• [YOUR OBJECTIVE] Lines with the word "content": copy all of them from the entries below.

• [RECORDS FOR PROCESSING]
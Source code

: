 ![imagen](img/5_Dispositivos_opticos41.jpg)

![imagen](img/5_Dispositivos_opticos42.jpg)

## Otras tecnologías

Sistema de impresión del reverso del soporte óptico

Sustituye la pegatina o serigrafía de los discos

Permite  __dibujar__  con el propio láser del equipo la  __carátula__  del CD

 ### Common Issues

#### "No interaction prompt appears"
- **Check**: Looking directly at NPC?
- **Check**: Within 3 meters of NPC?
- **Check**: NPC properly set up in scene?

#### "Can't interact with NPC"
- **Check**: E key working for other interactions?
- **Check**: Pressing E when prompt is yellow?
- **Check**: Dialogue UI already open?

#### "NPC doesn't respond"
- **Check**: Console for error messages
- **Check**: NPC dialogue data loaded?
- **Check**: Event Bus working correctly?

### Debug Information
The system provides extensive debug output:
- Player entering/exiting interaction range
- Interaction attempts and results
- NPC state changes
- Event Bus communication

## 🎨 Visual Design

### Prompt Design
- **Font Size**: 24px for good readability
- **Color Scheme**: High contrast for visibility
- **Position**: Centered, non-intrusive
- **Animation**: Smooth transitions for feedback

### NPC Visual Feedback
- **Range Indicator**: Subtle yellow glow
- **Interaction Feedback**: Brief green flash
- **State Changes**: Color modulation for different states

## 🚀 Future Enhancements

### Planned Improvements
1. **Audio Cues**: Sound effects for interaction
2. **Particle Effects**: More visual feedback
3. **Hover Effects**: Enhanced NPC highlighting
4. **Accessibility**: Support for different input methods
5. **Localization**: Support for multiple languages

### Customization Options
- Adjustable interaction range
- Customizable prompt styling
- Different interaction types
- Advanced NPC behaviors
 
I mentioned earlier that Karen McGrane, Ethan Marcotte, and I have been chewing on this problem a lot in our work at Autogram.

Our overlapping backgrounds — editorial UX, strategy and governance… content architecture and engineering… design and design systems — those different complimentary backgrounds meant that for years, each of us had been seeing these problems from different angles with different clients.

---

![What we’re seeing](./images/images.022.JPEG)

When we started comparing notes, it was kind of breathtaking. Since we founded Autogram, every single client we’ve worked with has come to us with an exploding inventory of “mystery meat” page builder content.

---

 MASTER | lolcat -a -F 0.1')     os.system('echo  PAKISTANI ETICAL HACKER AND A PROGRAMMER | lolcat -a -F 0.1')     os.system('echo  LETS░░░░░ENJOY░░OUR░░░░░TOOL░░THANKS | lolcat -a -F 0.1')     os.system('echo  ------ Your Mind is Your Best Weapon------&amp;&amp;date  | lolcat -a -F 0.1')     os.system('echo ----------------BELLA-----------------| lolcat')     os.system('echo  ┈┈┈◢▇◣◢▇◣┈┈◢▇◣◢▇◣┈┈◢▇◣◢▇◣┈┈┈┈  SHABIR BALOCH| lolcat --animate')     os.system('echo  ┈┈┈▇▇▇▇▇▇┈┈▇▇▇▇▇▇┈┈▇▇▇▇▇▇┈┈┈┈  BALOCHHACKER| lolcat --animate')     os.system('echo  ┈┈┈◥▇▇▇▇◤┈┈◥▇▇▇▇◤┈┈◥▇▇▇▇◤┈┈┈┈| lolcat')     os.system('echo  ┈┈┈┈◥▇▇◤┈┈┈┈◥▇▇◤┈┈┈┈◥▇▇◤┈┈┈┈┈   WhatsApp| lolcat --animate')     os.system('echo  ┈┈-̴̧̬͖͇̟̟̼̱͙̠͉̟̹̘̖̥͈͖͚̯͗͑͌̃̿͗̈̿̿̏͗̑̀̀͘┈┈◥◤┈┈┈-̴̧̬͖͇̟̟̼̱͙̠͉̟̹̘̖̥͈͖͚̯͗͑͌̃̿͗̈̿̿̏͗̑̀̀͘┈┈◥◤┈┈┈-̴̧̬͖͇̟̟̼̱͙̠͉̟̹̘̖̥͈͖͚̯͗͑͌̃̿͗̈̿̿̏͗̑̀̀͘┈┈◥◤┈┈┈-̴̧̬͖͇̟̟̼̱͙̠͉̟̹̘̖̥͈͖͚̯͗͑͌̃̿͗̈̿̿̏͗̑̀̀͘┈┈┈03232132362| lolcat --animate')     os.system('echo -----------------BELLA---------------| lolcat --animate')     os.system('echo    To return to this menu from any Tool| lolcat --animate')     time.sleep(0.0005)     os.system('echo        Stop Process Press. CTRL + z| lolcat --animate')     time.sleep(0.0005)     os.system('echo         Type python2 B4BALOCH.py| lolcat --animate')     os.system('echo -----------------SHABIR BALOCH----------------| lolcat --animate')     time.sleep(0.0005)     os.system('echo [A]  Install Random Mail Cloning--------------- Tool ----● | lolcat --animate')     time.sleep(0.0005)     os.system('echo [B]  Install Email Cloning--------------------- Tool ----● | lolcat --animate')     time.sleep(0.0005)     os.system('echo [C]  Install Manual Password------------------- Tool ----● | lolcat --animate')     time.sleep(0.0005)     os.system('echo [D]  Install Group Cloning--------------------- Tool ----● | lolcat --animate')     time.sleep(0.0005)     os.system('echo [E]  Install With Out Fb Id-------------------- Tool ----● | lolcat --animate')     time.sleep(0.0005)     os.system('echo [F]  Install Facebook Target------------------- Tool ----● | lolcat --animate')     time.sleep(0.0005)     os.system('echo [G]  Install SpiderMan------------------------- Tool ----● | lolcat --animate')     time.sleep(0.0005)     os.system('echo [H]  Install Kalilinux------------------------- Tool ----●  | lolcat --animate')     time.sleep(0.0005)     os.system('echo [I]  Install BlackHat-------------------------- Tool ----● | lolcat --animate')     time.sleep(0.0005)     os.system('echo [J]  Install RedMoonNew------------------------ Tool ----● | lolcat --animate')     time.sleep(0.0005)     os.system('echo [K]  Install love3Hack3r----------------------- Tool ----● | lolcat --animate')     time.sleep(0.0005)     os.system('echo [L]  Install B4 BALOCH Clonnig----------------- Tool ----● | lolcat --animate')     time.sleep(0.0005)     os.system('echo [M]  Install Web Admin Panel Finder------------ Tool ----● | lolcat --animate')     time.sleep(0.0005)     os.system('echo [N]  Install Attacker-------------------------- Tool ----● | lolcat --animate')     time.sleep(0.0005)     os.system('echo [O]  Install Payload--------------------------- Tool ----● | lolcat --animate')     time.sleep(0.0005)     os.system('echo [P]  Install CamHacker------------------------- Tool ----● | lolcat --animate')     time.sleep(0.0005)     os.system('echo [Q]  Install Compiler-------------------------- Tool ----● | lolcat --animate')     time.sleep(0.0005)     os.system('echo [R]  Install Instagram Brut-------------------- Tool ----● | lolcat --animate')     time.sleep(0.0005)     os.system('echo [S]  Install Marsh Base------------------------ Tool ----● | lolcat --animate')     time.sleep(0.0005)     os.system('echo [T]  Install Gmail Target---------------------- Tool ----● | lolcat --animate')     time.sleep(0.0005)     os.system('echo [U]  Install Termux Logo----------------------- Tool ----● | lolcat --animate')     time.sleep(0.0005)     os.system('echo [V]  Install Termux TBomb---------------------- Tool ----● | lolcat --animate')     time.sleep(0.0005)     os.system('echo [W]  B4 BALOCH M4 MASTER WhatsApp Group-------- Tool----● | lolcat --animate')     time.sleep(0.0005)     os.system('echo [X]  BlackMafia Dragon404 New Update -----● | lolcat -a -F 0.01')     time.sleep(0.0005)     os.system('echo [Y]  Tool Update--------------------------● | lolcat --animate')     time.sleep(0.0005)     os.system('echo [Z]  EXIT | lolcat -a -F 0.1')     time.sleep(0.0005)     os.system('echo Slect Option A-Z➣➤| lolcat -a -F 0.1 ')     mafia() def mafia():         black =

• [SOLUTION]
Our overlapping backgrounds — editorial UX, strategy and governance… content architecture and engineering… design and design systems — those different complimentary backgrounds meant that for years, each of us had been seeing these problems from different angles with different clients.
When we started comparing notes, it was kind of breathtaking. Since we founded Autogram, every single client we’ve worked with has come to us with an exploding inventory of “mystery meat” page builder content.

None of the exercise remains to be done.